→ **Instructions to follow**:
In the records that follow, find each line with "Delta" and pull it out.

→ **Dataset extract**:
========================

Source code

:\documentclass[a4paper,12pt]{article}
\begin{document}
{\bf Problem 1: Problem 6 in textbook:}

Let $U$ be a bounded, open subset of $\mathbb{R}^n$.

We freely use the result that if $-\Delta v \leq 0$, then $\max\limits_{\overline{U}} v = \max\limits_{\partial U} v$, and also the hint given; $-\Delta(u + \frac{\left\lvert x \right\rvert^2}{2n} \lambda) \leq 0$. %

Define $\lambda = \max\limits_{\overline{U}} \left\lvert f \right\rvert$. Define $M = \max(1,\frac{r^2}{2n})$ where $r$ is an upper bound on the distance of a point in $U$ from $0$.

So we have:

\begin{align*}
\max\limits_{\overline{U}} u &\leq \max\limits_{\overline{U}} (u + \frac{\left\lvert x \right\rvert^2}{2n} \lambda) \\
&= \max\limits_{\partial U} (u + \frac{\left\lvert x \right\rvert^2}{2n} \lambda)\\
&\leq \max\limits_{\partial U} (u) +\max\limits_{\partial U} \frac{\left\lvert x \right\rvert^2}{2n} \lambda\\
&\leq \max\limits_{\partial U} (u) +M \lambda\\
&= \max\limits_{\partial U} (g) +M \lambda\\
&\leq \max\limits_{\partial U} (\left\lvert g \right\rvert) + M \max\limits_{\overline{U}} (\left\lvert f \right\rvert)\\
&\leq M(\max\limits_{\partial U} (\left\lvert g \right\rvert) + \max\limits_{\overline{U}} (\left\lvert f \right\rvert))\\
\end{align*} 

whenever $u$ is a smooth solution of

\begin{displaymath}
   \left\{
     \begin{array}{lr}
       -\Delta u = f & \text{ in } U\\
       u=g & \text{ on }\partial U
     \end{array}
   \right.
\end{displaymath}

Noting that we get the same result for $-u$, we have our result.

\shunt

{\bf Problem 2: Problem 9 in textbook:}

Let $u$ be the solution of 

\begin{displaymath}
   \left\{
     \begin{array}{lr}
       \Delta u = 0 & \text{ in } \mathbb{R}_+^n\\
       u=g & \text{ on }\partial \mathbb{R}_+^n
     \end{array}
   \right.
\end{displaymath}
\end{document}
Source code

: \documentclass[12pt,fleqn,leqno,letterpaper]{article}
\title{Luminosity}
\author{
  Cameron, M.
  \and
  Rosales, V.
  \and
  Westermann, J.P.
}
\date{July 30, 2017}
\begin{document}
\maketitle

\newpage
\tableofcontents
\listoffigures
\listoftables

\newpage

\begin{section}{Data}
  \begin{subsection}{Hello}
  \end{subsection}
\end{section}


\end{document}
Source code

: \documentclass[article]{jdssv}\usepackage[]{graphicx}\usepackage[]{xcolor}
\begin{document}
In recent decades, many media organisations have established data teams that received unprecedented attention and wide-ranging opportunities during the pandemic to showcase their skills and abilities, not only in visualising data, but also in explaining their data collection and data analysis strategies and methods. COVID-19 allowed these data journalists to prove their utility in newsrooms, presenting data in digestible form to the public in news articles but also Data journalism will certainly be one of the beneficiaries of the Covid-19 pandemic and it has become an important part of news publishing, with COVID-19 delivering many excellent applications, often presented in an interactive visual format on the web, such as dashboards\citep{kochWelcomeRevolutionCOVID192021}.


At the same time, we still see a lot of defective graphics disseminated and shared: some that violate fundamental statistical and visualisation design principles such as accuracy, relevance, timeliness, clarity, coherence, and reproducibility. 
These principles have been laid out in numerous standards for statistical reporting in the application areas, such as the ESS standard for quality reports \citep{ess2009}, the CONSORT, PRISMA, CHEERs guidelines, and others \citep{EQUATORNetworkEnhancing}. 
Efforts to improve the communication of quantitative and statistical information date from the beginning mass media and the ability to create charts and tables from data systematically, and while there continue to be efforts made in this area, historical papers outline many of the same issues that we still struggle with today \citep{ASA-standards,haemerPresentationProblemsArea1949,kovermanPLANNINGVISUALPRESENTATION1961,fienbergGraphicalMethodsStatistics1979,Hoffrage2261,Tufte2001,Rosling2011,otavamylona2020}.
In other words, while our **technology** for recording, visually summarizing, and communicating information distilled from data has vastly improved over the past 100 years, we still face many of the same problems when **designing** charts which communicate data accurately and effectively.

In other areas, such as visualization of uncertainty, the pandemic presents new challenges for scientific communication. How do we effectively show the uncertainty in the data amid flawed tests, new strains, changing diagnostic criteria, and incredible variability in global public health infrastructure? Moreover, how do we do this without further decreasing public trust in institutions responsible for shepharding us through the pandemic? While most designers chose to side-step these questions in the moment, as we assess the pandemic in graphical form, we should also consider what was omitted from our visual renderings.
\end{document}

========================

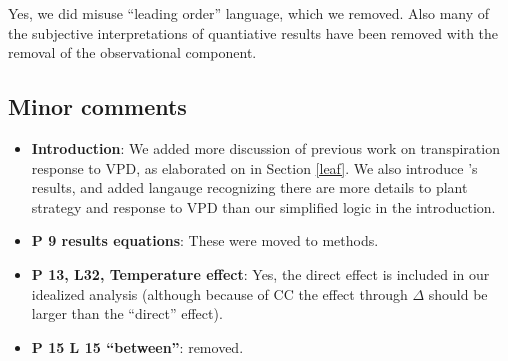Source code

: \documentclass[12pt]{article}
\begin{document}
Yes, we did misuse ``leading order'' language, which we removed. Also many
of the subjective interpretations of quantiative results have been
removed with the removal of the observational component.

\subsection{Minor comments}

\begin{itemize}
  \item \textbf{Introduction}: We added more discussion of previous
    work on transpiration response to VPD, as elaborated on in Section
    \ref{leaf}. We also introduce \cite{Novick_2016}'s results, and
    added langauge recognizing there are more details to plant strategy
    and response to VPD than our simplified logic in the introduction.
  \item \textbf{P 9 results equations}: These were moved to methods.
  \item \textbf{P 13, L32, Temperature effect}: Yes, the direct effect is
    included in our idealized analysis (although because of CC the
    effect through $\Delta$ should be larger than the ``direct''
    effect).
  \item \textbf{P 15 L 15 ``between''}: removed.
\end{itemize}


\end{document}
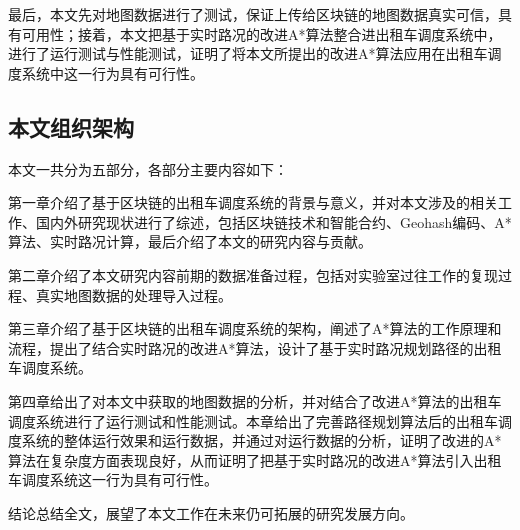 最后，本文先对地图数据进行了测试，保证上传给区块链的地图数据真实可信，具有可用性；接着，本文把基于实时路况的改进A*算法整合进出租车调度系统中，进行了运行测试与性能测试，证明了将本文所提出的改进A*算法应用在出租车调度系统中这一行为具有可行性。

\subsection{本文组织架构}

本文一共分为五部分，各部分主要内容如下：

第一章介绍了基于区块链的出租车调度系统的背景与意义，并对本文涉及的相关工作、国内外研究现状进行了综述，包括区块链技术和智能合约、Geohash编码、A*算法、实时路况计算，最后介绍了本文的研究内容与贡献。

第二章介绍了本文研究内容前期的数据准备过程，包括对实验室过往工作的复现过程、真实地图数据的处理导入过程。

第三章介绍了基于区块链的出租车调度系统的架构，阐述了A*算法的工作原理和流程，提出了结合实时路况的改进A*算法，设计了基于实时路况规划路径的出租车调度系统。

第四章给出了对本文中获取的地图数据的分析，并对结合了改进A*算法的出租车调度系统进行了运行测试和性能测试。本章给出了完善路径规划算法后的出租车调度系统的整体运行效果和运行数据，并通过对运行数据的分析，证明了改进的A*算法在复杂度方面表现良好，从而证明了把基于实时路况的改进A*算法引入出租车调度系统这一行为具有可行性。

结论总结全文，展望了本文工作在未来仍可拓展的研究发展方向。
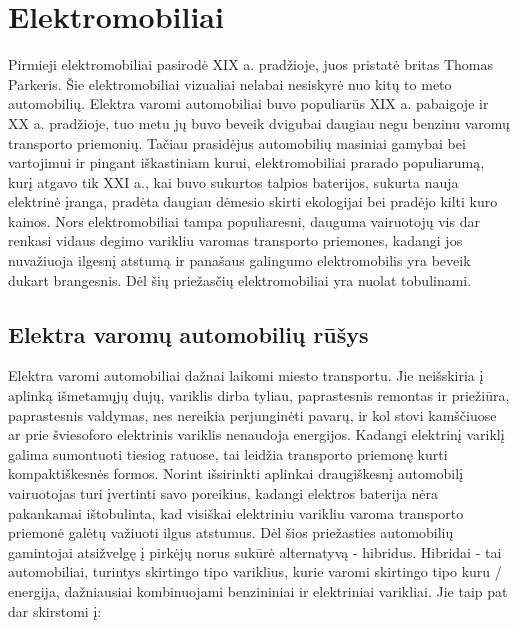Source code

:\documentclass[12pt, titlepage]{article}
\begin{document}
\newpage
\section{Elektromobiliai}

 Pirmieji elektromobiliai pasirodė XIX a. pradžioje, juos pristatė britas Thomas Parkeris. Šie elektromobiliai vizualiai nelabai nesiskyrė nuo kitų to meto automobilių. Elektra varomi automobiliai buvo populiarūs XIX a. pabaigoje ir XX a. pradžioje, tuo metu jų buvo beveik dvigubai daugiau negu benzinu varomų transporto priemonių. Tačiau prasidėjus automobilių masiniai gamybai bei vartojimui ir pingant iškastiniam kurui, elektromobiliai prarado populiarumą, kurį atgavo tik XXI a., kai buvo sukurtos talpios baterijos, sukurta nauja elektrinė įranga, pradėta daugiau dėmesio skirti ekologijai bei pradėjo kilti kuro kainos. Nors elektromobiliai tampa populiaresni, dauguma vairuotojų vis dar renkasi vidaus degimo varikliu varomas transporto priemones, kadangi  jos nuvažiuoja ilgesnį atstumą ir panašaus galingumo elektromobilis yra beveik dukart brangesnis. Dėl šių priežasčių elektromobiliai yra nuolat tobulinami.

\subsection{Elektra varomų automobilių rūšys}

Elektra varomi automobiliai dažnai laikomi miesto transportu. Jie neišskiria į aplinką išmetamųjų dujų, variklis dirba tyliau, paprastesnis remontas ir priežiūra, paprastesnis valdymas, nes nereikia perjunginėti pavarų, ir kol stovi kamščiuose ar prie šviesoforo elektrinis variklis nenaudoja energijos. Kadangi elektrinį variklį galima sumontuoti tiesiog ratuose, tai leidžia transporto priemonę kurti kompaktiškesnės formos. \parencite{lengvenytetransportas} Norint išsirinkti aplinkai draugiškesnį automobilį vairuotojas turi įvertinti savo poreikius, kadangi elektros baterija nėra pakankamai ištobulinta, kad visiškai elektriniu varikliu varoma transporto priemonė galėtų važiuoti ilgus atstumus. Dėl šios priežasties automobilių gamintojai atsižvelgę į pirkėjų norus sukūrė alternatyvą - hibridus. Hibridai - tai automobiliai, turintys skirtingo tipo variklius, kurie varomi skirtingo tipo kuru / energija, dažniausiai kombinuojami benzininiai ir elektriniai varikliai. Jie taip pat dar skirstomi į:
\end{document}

========================

→ **Output of the exercise**:
We freely use the result that if $-\Delta v \leq 0$, then $\max\limits_{\overline{U}} v = \max\limits_{\partial U} v$, and also the hint given; $-\Delta(u + \frac{\left\lvert x \right\rvert^2}{2n} \lambda) \leq 0$. %
       -\Delta u = f & \text{ in } U\\
       \Delta u = 0 & \text{ in } \mathbb{R}_+^n\\
    effect through $\Delta$ should be larger than the ``direct''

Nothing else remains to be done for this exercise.